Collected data
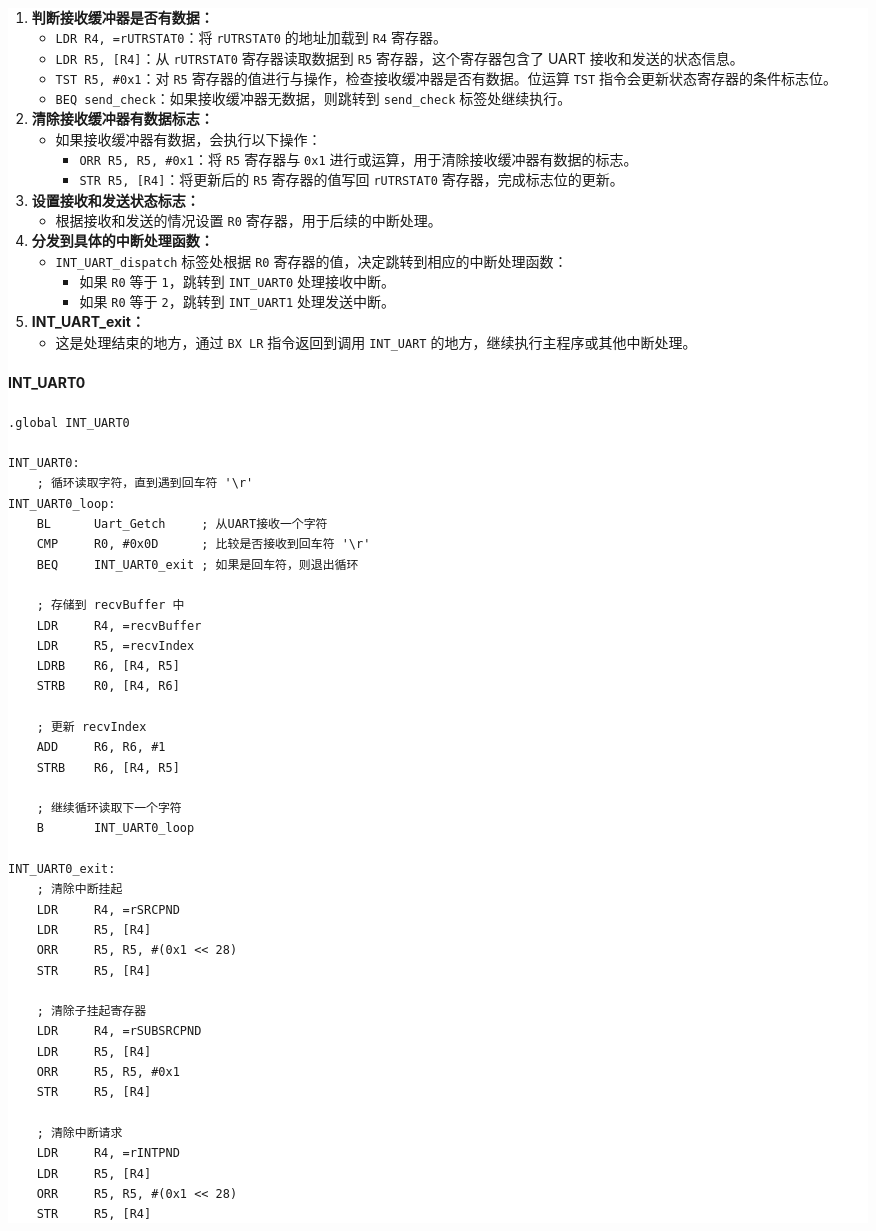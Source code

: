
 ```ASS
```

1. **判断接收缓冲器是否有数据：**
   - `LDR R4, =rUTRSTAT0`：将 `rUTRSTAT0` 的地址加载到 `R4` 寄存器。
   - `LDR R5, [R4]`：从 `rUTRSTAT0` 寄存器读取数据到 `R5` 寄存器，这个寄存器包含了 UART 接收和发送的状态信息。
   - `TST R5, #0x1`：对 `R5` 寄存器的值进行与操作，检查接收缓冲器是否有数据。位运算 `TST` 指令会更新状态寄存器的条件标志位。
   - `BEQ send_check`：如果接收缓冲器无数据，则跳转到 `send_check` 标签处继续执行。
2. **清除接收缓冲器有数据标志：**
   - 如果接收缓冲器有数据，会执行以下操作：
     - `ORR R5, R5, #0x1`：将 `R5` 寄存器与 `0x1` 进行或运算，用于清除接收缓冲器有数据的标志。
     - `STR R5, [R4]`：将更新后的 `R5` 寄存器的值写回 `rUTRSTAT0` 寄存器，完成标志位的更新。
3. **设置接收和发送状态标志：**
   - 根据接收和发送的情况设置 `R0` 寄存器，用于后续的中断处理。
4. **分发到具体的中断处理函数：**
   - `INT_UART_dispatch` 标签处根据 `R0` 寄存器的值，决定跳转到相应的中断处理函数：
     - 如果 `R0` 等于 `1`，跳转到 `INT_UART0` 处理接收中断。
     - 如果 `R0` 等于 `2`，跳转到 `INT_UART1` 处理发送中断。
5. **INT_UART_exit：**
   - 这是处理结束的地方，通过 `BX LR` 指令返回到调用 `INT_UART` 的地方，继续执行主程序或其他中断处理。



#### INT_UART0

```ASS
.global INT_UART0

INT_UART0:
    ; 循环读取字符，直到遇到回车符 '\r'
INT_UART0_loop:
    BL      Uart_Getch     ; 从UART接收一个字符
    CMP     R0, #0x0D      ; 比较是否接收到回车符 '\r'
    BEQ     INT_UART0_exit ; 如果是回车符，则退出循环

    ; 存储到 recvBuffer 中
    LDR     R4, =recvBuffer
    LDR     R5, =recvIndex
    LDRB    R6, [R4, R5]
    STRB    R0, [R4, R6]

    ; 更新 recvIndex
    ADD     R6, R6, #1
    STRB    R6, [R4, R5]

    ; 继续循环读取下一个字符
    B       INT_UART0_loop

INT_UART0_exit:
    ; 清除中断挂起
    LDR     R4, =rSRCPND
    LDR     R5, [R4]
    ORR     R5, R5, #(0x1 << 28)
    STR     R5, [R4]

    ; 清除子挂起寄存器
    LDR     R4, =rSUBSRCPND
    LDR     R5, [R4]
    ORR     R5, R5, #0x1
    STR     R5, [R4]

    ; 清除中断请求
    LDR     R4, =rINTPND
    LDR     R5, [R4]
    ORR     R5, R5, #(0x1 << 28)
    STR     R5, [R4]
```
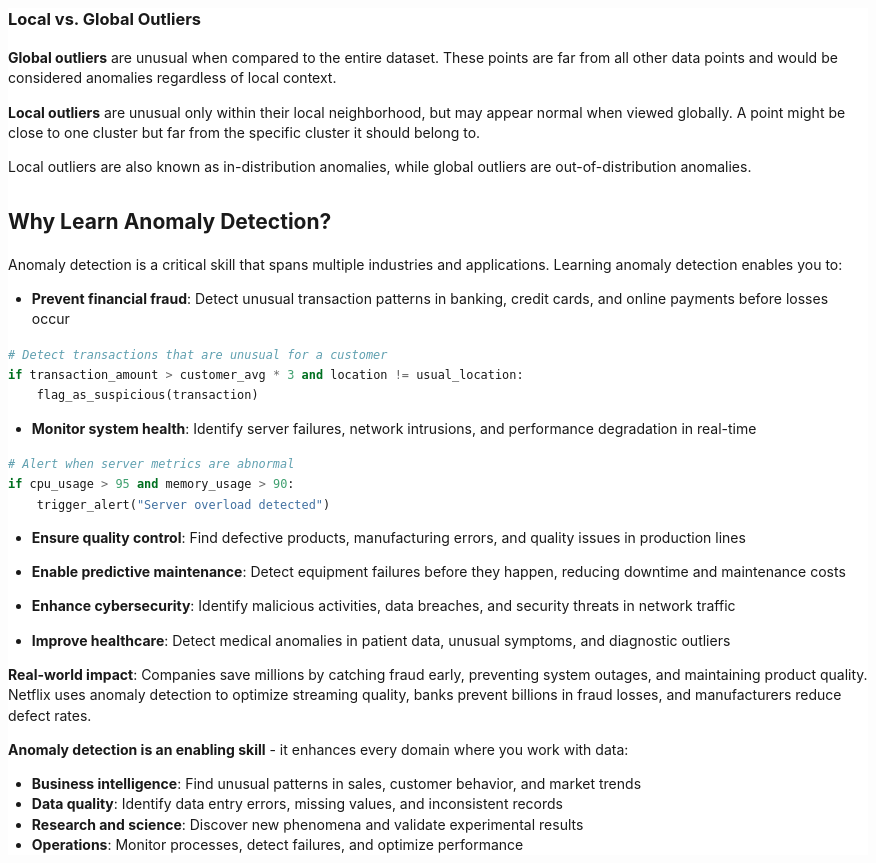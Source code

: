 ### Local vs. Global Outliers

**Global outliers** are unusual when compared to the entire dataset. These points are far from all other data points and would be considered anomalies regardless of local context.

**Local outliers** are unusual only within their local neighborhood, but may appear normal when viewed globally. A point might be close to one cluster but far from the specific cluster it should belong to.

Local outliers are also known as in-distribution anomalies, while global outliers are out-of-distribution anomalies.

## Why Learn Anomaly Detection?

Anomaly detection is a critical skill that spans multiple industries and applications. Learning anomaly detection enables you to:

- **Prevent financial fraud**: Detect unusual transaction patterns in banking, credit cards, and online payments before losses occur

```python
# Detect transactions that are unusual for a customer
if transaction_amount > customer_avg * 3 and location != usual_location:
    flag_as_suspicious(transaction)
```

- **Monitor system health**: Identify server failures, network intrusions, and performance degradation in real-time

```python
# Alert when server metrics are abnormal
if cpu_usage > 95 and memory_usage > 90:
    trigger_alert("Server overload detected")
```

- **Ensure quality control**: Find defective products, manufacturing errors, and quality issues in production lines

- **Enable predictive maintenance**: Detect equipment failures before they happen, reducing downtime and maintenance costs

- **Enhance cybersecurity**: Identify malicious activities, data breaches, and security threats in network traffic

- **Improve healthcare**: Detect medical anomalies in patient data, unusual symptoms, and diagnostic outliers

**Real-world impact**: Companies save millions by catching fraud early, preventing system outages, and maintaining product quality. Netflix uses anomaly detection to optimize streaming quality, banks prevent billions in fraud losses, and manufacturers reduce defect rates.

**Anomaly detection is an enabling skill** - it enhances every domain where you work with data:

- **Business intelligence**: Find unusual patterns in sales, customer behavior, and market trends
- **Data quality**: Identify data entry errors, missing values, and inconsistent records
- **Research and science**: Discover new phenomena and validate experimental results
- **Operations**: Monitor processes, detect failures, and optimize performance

◆ Task ◆
Respond with the number of lines in the entries that include the string "performance", and nothing besides.

◆ Task result ◆
2